→ **What you are asked to do**
Could you restate all of the entries, word for word?

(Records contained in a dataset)
╔══

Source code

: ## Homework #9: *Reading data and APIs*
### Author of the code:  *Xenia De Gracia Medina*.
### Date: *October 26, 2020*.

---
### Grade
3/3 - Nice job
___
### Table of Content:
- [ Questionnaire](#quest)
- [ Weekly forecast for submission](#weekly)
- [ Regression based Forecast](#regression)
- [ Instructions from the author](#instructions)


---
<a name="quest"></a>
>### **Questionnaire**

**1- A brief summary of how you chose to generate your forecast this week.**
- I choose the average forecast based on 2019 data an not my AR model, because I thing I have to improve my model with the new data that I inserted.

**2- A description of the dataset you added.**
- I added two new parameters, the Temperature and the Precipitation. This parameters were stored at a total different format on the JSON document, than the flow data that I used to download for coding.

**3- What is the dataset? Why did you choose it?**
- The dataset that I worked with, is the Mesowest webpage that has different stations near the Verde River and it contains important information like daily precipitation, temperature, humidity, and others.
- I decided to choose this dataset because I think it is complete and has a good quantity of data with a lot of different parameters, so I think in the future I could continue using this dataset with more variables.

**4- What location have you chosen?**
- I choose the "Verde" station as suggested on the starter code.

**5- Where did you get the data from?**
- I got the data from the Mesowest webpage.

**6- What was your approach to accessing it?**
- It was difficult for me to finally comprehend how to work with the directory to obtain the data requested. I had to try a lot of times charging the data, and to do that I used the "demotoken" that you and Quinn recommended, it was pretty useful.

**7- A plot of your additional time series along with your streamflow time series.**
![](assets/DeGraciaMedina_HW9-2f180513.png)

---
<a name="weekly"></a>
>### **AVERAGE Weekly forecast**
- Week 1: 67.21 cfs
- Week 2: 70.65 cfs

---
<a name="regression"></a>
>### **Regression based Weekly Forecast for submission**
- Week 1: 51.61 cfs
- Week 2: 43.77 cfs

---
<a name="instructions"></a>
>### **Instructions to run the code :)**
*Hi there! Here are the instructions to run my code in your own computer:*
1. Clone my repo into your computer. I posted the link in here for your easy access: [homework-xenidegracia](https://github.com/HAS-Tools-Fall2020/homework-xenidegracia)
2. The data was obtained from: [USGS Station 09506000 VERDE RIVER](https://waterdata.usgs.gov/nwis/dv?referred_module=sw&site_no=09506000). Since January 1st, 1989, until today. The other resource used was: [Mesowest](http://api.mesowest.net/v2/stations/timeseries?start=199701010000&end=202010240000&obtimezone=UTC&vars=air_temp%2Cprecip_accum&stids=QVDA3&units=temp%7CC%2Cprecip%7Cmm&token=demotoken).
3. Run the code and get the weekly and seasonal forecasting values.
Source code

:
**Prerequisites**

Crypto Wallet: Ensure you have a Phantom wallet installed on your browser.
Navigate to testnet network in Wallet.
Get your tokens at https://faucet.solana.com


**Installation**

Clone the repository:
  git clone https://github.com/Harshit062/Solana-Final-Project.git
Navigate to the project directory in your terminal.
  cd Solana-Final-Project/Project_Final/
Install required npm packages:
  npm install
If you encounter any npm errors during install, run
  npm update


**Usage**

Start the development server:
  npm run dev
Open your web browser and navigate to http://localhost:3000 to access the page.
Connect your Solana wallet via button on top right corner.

╚══

→ **Answer**
Source code

: ## Homework #9: *Reading data and APIs*
### Author of the code:  *Xenia De Gracia Medina*.
### Date: *October 26, 2020*.

---
### Grade
3/3 - Nice job
___
### Table of Content:
- [ Questionnaire](#quest)
- [ Weekly forecast for submission](#weekly)
- [ Regression based Forecast](#regression)
- [ Instructions from the author](#instructions)


---
<a name="quest"></a>
>### **Questionnaire**

**1- A brief summary of how you chose to generate your forecast this week.**
- I choose the average forecast based on 2019 data an not my AR model, because I thing I have to improve my model with the new data that I inserted.

**2- A description of the dataset you added.**
- I added two new parameters, the Temperature and the Precipitation. This parameters were stored at a total different format on the JSON document, than the flow data that I used to download for coding.

**3- What is the dataset? Why did you choose it?**
- The dataset that I worked with, is the Mesowest webpage that has different stations near the Verde River and it contains important information like daily precipitation, temperature, humidity, and others.
- I decided to choose this dataset because I think it is complete and has a good quantity of data with a lot of different parameters, so I think in the future I could continue using this dataset with more variables.

**4- What location have you chosen?**
- I choose the "Verde" station as suggested on the starter code.

**5- Where did you get the data from?**
- I got the data from the Mesowest webpage.

**6- What was your approach to accessing it?**
- It was difficult for me to finally comprehend how to work with the directory to obtain the data requested. I had to try a lot of times charging the data, and to do that I used the "demotoken" that you and Quinn recommended, it was pretty useful.

**7- A plot of your additional time series along with your streamflow time series.**
![](assets/DeGraciaMedina_HW9-2f180513.png)

---
<a name="weekly"></a>
>### **AVERAGE Weekly forecast**
- Week 1: 67.21 cfs
- Week 2: 70.65 cfs

---
<a name="regression"></a>
>### **Regression based Weekly Forecast for submission**
- Week 1: 51.61 cfs
- Week 2: 43.77 cfs

---
<a name="instructions"></a>
>### **Instructions to run the code :)**
*Hi there! Here are the instructions to run my code in your own computer:*
1. Clone my repo into your computer. I posted the link in here for your easy access: [homework-xenidegracia](https://github.com/HAS-Tools-Fall2020/homework-xenidegracia)
2. The data was obtained from: [USGS Station 09506000 VERDE RIVER](https://waterdata.usgs.gov/nwis/dv?referred_module=sw&site_no=09506000). Since January 1st, 1989, until today. The other resource used was: [Mesowest](http://api.mesowest.net/v2/stations/timeseries?start=199701010000&end=202010240000&obtimezone=UTC&vars=air_temp%2Cprecip_accum&stids=QVDA3&units=temp%7CC%2Cprecip%7Cmm&token=demotoken).
3. Run the code and get the weekly and seasonal forecasting values.
Source code

:
**Prerequisites**

Crypto Wallet: Ensure you have a Phantom wallet installed on your browser.
Navigate to testnet network in Wallet.
Get your tokens at https://faucet.solana.com


**Installation**

Clone the repository:
  git clone https://github.com/Harshit062/Solana-Final-Project.git
Navigate to the project directory in your terminal.
  cd Solana-Final-Project/Project_Final/
Install required npm packages:
  npm install
If you encounter any npm errors during install, run
  npm update


**Usage**

Start the development server:
  npm run dev
Open your web browser and navigate to http://localhost:3000 to access the page.
Connect your Solana wallet via button on top right corner.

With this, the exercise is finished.